Here is a simpler approach which does not require parametrization.
Since $S$ is the upper hemisphere of radius $3$ centered at the origin, we can easily identify the outward pointing unit normal vector at $(x,y,z)$ to be $(x,y,z)/(x^2+y^2+z^2)=\frac{1}{3}(x,y,z)=\frac{1}{3}\vec{F}(x,y,z)$. Therefore the integral becomes
$$\dfrac{1}{3}\iint_S (\vec F\cdot \vec F) ds=\dfrac{1}{3}\iint_S ||\vec{F}||^2 ds=\dfrac{9}{3}\iint_S ds=3\text{Area}(S)=3\cdot 2\cdot \pi \cdot 3^2=54\pi$$
This avoids the calculation of cross product.
On
The end results $54\pi$ is correct but the chain of equations by which it was derived is very confusing.

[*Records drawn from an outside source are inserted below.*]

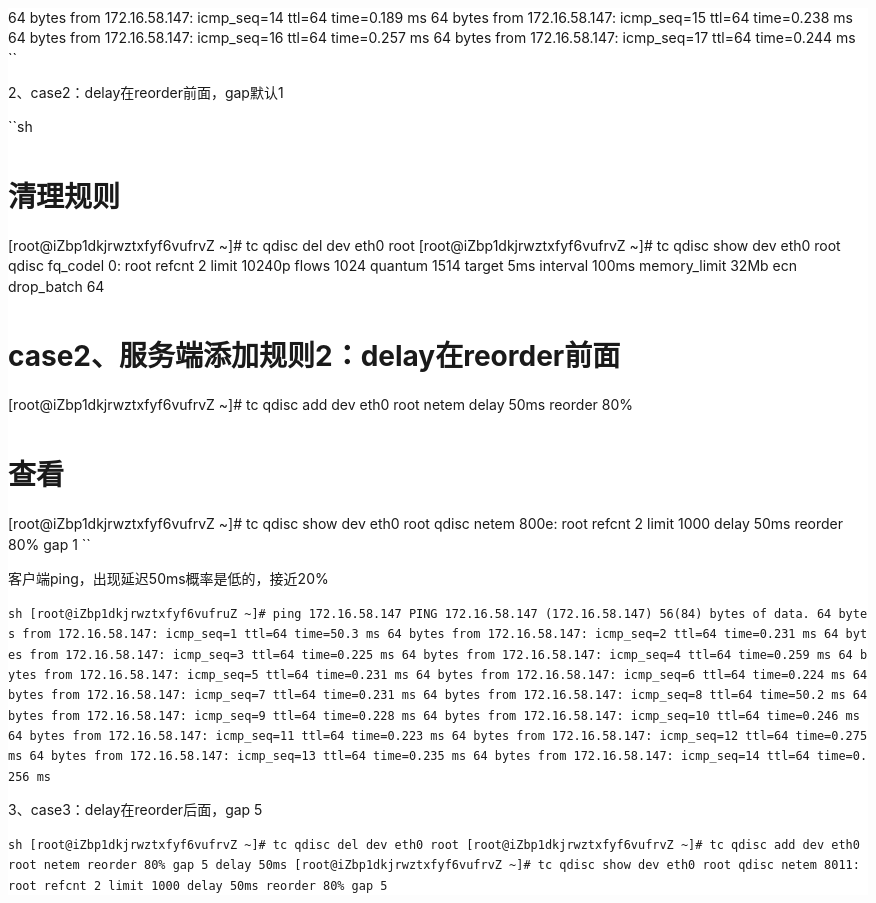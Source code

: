 64 bytes from 172.16.58.147: icmp_seq=14 ttl=64 time=0.189 ms
64 bytes from 172.16.58.147: icmp_seq=15 ttl=64 time=0.238 ms
64 bytes from 172.16.58.147: icmp_seq=16 ttl=64 time=0.257 ms
64 bytes from 172.16.58.147: icmp_seq=17 ttl=64 time=0.244 ms
``

2、case2：delay在reorder前面，gap默认1

``sh
# 清理规则
[root@iZbp1dkjrwztxfyf6vufrvZ ~]# tc qdisc del dev eth0 root
[root@iZbp1dkjrwztxfyf6vufrvZ ~]# tc qdisc show dev eth0 root
qdisc fq_codel 0: root refcnt 2 limit 10240p flows 1024 quantum 1514 target 5ms interval 100ms memory_limit 32Mb ecn drop_batch 64

# case2、服务端添加规则2：delay在reorder前面
[root@iZbp1dkjrwztxfyf6vufrvZ ~]# tc qdisc add dev eth0 root netem delay 50ms reorder 80%
# 查看
[root@iZbp1dkjrwztxfyf6vufrvZ ~]# tc qdisc show dev eth0 root
qdisc netem 800e: root refcnt 2 limit 1000 delay 50ms reorder 80% gap 1
``

客户端ping，出现延迟50ms概率是低的，接近20%

``sh
[root@iZbp1dkjrwztxfyf6vufruZ ~]# ping 172.16.58.147
PING 172.16.58.147 (172.16.58.147) 56(84) bytes of data.
64 bytes from 172.16.58.147: icmp_seq=1 ttl=64 time=50.3 ms
64 bytes from 172.16.58.147: icmp_seq=2 ttl=64 time=0.231 ms
64 bytes from 172.16.58.147: icmp_seq=3 ttl=64 time=0.225 ms
64 bytes from 172.16.58.147: icmp_seq=4 ttl=64 time=0.259 ms
64 bytes from 172.16.58.147: icmp_seq=5 ttl=64 time=0.231 ms
64 bytes from 172.16.58.147: icmp_seq=6 ttl=64 time=0.224 ms
64 bytes from 172.16.58.147: icmp_seq=7 ttl=64 time=0.231 ms
64 bytes from 172.16.58.147: icmp_seq=8 ttl=64 time=50.2 ms
64 bytes from 172.16.58.147: icmp_seq=9 ttl=64 time=0.228 ms
64 bytes from 172.16.58.147: icmp_seq=10 ttl=64 time=0.246 ms
64 bytes from 172.16.58.147: icmp_seq=11 ttl=64 time=0.223 ms
64 bytes from 172.16.58.147: icmp_seq=12 ttl=64 time=0.275 ms
64 bytes from 172.16.58.147: icmp_seq=13 ttl=64 time=0.235 ms
64 bytes from 172.16.58.147: icmp_seq=14 ttl=64 time=0.256 ms
``

3、case3：delay在reorder后面，gap 5

``sh
[root@iZbp1dkjrwztxfyf6vufrvZ ~]# tc qdisc del dev eth0 root
[root@iZbp1dkjrwztxfyf6vufrvZ ~]# tc qdisc add dev eth0 root netem reorder 80% gap 5 delay 50ms
[root@iZbp1dkjrwztxfyf6vufrvZ ~]# tc qdisc show dev eth0 root
qdisc netem 8011: root refcnt 2 limit 1000 delay 50ms reorder 80% gap 5
``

This answer shows various methods to calculate a surface integral $$ \iint_S\mathbf{F\cdot n}\,dS\,. $$ I prefer this notation to make clear that we are dotting the vector $\mathbf{F}$ with the outer unit normal vector to $S\,.$ Using your parametrization $$ \phi(u,v)=\begin{pmatrix} \sqrt{r^2-v^2}\cos u\\ \sqrt{r^2-v^2}\sin u\\ v \end{pmatrix} $$ the unnormalized normal vector to $S$ is $$ \phi_u\times\phi_v=\begin{pmatrix}-\sqrt{r^2-v^2}\sin u\\ \sqrt{r^2-v^2}\cos u\\ 0\end{pmatrix}\times\begin{pmatrix}\frac{-v}{\sqrt{r^2-v^2}}\cos u\\ \frac{-v}{ \sqrt{r^2-v^2}}\sin u\\ 1\end{pmatrix}=\begin{pmatrix}\sqrt{r^2-v^2}\cos u\\\sqrt{r^2-v^2}\sin u\\v\end{pmatrix}\,. $$
In the linked answer I also elaborated at length why the surface integral becomes \begin{align} \iint_S\mathbf{F\cdot n}\,dS=\int_0^{2\pi}\int_0^rr^2-v^2+v^2\,dv\,du =2\pi r^3\,. \end{align} In short: we use the unnormalized $\phi_u\times\phi_v$ to make this integral immune against reparametrization.
One could get the results much quicker by noticing that $\mathbf{F\cdot n}$ is constant on $S$ and equals $$ \frac{\|\mathbf F\|^2}{\|\mathbf F\|}=\|\mathbf F\|=r\,. $$ Then the integral is $r$ times half of the surface of the sphere $r\cdot 2\pi r^2\,.$
Just to give something different…
If we close off the surface by adding the disk of radius 3 in the xy plane, we can apply the divergence theorem.
$\iint F dS + \iint F dA = \iiint \nabla \cdot F dV$
The integral over the disk equals zero, which can be deduced from the symmetry of F.
The surface integral over hemisphere is 3 times the volume of the hemisphere.